EXERCISE REQUIREMENTS: Keep the wording of each record exactly the same when you repeat it, and leave out pictures.
═════ RECORDED DATA ═════
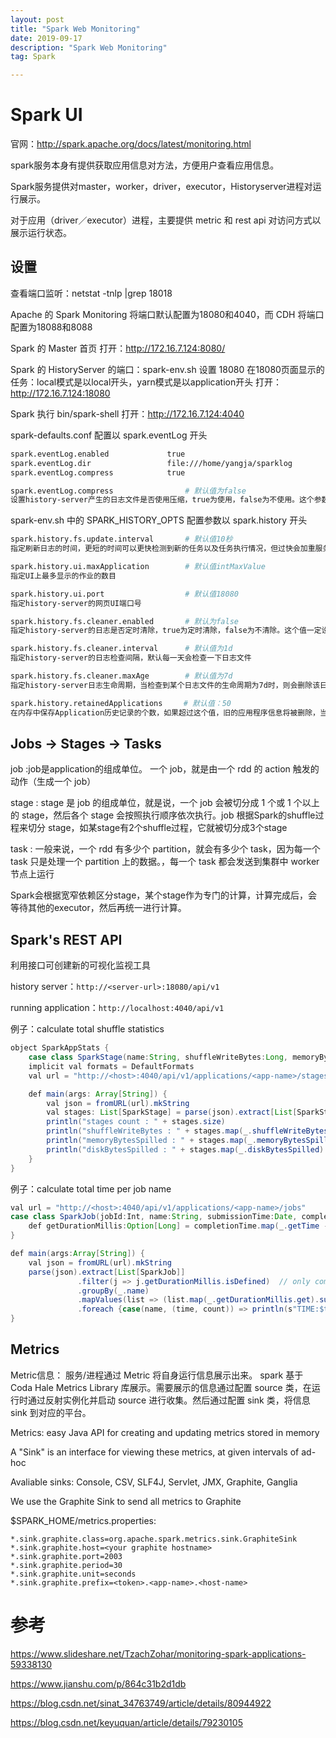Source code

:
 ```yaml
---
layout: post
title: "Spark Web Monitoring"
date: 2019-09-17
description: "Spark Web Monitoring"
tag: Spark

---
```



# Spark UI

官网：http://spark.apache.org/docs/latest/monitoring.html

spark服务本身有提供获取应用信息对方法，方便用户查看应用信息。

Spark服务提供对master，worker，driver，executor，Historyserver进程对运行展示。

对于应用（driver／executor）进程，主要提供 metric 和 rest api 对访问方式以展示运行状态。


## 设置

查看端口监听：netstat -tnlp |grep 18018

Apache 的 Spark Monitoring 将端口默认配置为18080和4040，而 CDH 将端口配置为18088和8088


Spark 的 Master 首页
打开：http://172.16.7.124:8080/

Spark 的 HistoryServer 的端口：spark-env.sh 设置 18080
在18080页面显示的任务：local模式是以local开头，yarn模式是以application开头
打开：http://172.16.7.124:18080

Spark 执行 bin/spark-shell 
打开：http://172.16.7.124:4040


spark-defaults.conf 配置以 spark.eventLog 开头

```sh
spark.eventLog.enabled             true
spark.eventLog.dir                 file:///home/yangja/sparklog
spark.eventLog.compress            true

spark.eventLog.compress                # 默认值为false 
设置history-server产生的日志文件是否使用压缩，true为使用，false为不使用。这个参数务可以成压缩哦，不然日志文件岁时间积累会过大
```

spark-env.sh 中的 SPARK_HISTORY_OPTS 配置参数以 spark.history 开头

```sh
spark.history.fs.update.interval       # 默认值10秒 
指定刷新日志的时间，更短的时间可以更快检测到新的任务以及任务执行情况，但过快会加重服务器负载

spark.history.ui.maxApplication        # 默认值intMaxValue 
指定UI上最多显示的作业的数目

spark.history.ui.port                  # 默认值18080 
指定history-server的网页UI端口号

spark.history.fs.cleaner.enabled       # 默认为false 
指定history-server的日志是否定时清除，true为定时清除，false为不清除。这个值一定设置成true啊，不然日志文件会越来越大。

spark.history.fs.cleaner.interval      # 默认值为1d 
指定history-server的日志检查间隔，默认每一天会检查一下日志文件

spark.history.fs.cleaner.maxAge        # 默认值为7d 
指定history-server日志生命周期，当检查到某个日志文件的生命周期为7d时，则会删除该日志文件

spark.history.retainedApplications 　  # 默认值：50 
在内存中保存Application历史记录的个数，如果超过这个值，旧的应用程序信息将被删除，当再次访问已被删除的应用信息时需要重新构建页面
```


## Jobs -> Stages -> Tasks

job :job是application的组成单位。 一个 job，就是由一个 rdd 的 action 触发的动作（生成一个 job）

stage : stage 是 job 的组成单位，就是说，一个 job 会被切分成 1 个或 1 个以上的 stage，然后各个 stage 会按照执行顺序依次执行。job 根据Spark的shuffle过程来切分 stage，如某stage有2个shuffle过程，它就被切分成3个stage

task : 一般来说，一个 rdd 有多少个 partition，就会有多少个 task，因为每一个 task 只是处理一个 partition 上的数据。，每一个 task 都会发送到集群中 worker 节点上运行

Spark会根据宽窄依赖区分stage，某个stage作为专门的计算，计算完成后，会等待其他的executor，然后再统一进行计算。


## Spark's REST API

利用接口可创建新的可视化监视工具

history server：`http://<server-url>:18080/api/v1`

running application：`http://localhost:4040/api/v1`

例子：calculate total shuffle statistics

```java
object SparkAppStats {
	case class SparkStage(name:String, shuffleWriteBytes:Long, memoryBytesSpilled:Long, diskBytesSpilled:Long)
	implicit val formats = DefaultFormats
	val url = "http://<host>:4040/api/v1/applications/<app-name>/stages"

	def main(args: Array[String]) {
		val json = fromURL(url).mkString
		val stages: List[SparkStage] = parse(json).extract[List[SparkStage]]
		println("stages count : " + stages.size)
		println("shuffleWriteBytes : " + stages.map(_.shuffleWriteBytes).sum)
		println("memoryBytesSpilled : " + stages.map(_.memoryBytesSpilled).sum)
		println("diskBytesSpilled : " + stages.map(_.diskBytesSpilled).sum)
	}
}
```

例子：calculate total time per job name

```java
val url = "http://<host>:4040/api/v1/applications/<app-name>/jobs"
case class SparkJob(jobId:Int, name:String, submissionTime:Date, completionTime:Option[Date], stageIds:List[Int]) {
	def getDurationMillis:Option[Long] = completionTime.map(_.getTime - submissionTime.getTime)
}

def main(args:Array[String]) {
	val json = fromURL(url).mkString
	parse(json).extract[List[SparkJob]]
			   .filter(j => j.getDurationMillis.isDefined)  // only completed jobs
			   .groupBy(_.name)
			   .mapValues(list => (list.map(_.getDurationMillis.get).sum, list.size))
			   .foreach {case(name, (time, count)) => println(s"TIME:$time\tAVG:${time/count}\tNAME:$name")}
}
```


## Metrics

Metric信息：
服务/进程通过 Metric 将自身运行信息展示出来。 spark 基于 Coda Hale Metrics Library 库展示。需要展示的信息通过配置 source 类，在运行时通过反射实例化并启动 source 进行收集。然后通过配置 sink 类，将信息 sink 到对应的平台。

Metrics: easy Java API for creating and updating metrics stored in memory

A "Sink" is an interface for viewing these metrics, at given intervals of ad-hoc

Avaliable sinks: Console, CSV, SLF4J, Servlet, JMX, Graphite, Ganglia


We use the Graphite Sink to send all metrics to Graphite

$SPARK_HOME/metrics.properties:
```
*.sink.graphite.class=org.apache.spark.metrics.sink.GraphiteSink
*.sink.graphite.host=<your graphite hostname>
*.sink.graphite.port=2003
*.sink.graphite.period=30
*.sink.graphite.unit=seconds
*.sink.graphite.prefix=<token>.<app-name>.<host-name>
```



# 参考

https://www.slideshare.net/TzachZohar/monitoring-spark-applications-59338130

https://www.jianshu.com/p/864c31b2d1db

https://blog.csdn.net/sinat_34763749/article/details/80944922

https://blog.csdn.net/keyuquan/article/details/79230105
═════
YOUR RESPONSE:
Source code

:
 ```yaml
---
layout: post
title: "Spark Web Monitoring"
date: 2019-09-17
description: "Spark Web Monitoring"
tag: Spark

---
```



# Spark UI

官网：http://spark.apache.org/docs/latest/monitoring.html

spark服务本身有提供获取应用信息对方法，方便用户查看应用信息。

Spark服务提供对master，worker，driver，executor，Historyserver进程对运行展示。

对于应用（driver／executor）进程，主要提供 metric 和 rest api 对访问方式以展示运行状态。


## 设置

查看端口监听：netstat -tnlp |grep 18018

Apache 的 Spark Monitoring 将端口默认配置为18080和4040，而 CDH 将端口配置为18088和8088


Spark 的 Master 首页
打开：http://172.16.7.124:8080/

Spark 的 HistoryServer 的端口：spark-env.sh 设置 18080
在18080页面显示的任务：local模式是以local开头，yarn模式是以application开头
打开：http://172.16.7.124:18080

Spark 执行 bin/spark-shell 
打开：http://172.16.7.124:4040


spark-defaults.conf 配置以 spark.eventLog 开头

```sh
spark.eventLog.enabled             true
spark.eventLog.dir                 file:///home/yangja/sparklog
spark.eventLog.compress            true

spark.eventLog.compress                # 默认值为false 
设置history-server产生的日志文件是否使用压缩，true为使用，false为不使用。这个参数务可以成压缩哦，不然日志文件岁时间积累会过大
```

spark-env.sh 中的 SPARK_HISTORY_OPTS 配置参数以 spark.history 开头

```sh
spark.history.fs.update.interval       # 默认值10秒 
指定刷新日志的时间，更短的时间可以更快检测到新的任务以及任务执行情况，但过快会加重服务器负载

spark.history.ui.maxApplication        # 默认值intMaxValue 
指定UI上最多显示的作业的数目

spark.history.ui.port                  # 默认值18080 
指定history-server的网页UI端口号

spark.history.fs.cleaner.enabled       # 默认为false 
指定history-server的日志是否定时清除，true为定时清除，false为不清除。这个值一定设置成true啊，不然日志文件会越来越大。

spark.history.fs.cleaner.interval      # 默认值为1d 
指定history-server的日志检查间隔，默认每一天会检查一下日志文件

spark.history.fs.cleaner.maxAge        # 默认值为7d 
指定history-server日志生命周期，当检查到某个日志文件的生命周期为7d时，则会删除该日志文件

spark.history.retainedApplications 　  # 默认值：50 
在内存中保存Application历史记录的个数，如果超过这个值，旧的应用程序信息将被删除，当再次访问已被删除的应用信息时需要重新构建页面
```


## Jobs -> Stages -> Tasks

job :job是application的组成单位。 一个 job，就是由一个 rdd 的 action 触发的动作（生成一个 job）

stage : stage 是 job 的组成单位，就是说，一个 job 会被切分成 1 个或 1 个以上的 stage，然后各个 stage 会按照执行顺序依次执行。job 根据Spark的shuffle过程来切分 stage，如某stage有2个shuffle过程，它就被切分成3个stage

task : 一般来说，一个 rdd 有多少个 partition，就会有多少个 task，因为每一个 task 只是处理一个 partition 上的数据。，每一个 task 都会发送到集群中 worker 节点上运行

Spark会根据宽窄依赖区分stage，某个stage作为专门的计算，计算完成后，会等待其他的executor，然后再统一进行计算。


## Spark's REST API

利用接口可创建新的可视化监视工具

history server：`http://<server-url>:18080/api/v1`

running application：`http://localhost:4040/api/v1`

例子：calculate total shuffle statistics

```java
object SparkAppStats {
	case class SparkStage(name:String, shuffleWriteBytes:Long, memoryBytesSpilled:Long, diskBytesSpilled:Long)
	implicit val formats = DefaultFormats
	val url = "http://<host>:4040/api/v1/applications/<app-name>/stages"

	def main(args: Array[String]) {
		val json = fromURL(url).mkString
		val stages: List[SparkStage] = parse(json).extract[List[SparkStage]]
		println("stages count : " + stages.size)
		println("shuffleWriteBytes : " + stages.map(_.shuffleWriteBytes).sum)
		println("memoryBytesSpilled : " + stages.map(_.memoryBytesSpilled).sum)
		println("diskBytesSpilled : " + stages.map(_.diskBytesSpilled).sum)
	}
}
```

例子：calculate total time per job name

```java
val url = "http://<host>:4040/api/v1/applications/<app-name>/jobs"
case class SparkJob(jobId:Int, name:String, submissionTime:Date, completionTime:Option[Date], stageIds:List[Int]) {
	def getDurationMillis:Option[Long] = completionTime.map(_.getTime - submissionTime.getTime)
}

def main(args:Array[String]) {
	val json = fromURL(url).mkString
	parse(json).extract[List[SparkJob]]
			   .filter(j => j.getDurationMillis.isDefined)  // only completed jobs
			   .groupBy(_.name)
			   .mapValues(list => (list.map(_.getDurationMillis.get).sum, list.size))
			   .foreach {case(name, (time, count)) => println(s"TIME:$time\tAVG:${time/count}\tNAME:$name")}
}
```


## Metrics

Metric信息：
服务/进程通过 Metric 将自身运行信息展示出来。 spark 基于 Coda Hale Metrics Library 库展示。需要展示的信息通过配置 source 类，在运行时通过反射实例化并启动 source 进行收集。然后通过配置 sink 类，将信息 sink 到对应的平台。

Metrics: easy Java API for creating and updating metrics stored in memory

A "Sink" is an interface for viewing these metrics, at given intervals of ad-hoc

Avaliable sinks: Console, CSV, SLF4J, Servlet, JMX, Graphite, Ganglia


We use the Graphite Sink to send all metrics to Graphite

$SPARK_HOME/metrics.properties:
```
*.sink.graphite.class=org.apache.spark.metrics.sink.GraphiteSink
*.sink.graphite.host=<your graphite hostname>
*.sink.graphite.port=2003
*.sink.graphite.period=30
*.sink.graphite.unit=seconds
*.sink.graphite.prefix=<token>.<app-name>.<host-name>
```



# 参考

https://www.slideshare.net/TzachZohar/monitoring-spark-applications-59338130

https://www.jianshu.com/p/864c31b2d1db

https://blog.csdn.net/sinat_34763749/article/details/80944922

https://blog.csdn.net/keyuquan/article/details/79230105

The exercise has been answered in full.